From the first line of the listing, copy each line exactly until you have included the line with "Running the \Verb!decay_GUI_generate.py!"; leave out the pictures.

(Beginning of Dataset records)

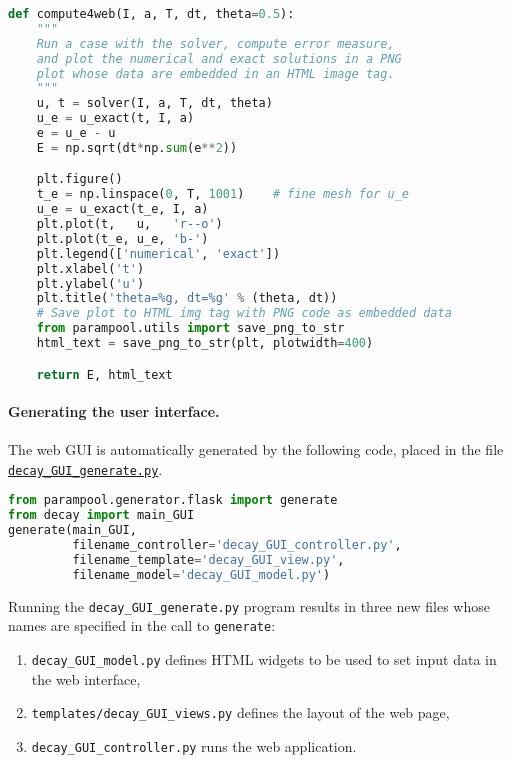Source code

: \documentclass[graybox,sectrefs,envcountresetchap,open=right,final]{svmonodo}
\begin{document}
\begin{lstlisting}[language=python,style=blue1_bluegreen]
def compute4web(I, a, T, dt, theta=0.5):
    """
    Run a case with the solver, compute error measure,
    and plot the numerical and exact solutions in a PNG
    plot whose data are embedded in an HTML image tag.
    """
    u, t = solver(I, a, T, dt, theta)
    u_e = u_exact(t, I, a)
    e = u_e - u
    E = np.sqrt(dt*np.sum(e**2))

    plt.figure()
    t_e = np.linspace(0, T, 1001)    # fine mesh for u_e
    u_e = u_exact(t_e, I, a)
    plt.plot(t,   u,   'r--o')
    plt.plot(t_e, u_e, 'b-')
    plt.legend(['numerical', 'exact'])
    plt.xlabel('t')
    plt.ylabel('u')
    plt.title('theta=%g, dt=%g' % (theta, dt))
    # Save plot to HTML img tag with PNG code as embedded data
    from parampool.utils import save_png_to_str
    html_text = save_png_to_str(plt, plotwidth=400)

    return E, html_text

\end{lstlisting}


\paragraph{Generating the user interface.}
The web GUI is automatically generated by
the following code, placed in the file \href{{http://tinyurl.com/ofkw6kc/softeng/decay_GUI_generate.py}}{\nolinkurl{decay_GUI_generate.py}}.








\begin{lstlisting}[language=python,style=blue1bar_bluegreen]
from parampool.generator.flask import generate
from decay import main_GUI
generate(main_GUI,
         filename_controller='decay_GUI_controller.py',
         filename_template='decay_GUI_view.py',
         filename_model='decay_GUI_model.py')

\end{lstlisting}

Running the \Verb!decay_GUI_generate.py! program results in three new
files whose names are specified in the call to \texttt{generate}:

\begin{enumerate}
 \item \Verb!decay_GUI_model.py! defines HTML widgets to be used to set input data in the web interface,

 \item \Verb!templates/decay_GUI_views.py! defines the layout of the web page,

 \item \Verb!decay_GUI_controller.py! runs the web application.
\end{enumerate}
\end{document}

(End of Dataset records)

**Answer section:**
Source code

: \documentclass[graybox,sectrefs,envcountresetchap,open=right,final]{svmonodo}
\begin{document}
\begin{lstlisting}[language=python,style=blue1_bluegreen]
def compute4web(I, a, T, dt, theta=0.5):
    """
    Run a case with the solver, compute error measure,
    and plot the numerical and exact solutions in a PNG
    plot whose data are embedded in an HTML image tag.
    """
    u, t = solver(I, a, T, dt, theta)
    u_e = u_exact(t, I, a)
    e = u_e - u
    E = np.sqrt(dt*np.sum(e**2))

    plt.figure()
    t_e = np.linspace(0, T, 1001)    # fine mesh for u_e
    u_e = u_exact(t_e, I, a)
    plt.plot(t,   u,   'r--o')
    plt.plot(t_e, u_e, 'b-')
    plt.legend(['numerical', 'exact'])
    plt.xlabel('t')
    plt.ylabel('u')
    plt.title('theta=%g, dt=%g' % (theta, dt))
    # Save plot to HTML img tag with PNG code as embedded data
    from parampool.utils import save_png_to_str
    html_text = save_png_to_str(plt, plotwidth=400)

    return E, html_text

\end{lstlisting}


\paragraph{Generating the user interface.}
The web GUI is automatically generated by
the following code, placed in the file \href{{http://tinyurl.com/ofkw6kc/softeng/decay_GUI_generate.py}}{\nolinkurl{decay_GUI_generate.py}}.








\begin{lstlisting}[language=python,style=blue1bar_bluegreen]
from parampool.generator.flask import generate
from decay import main_GUI
generate(main_GUI,
         filename_controller='decay_GUI_controller.py',
         filename_template='decay_GUI_view.py',
         filename_model='decay_GUI_model.py')

\end{lstlisting}

Running the \Verb!decay_GUI_generate.py! program results in three new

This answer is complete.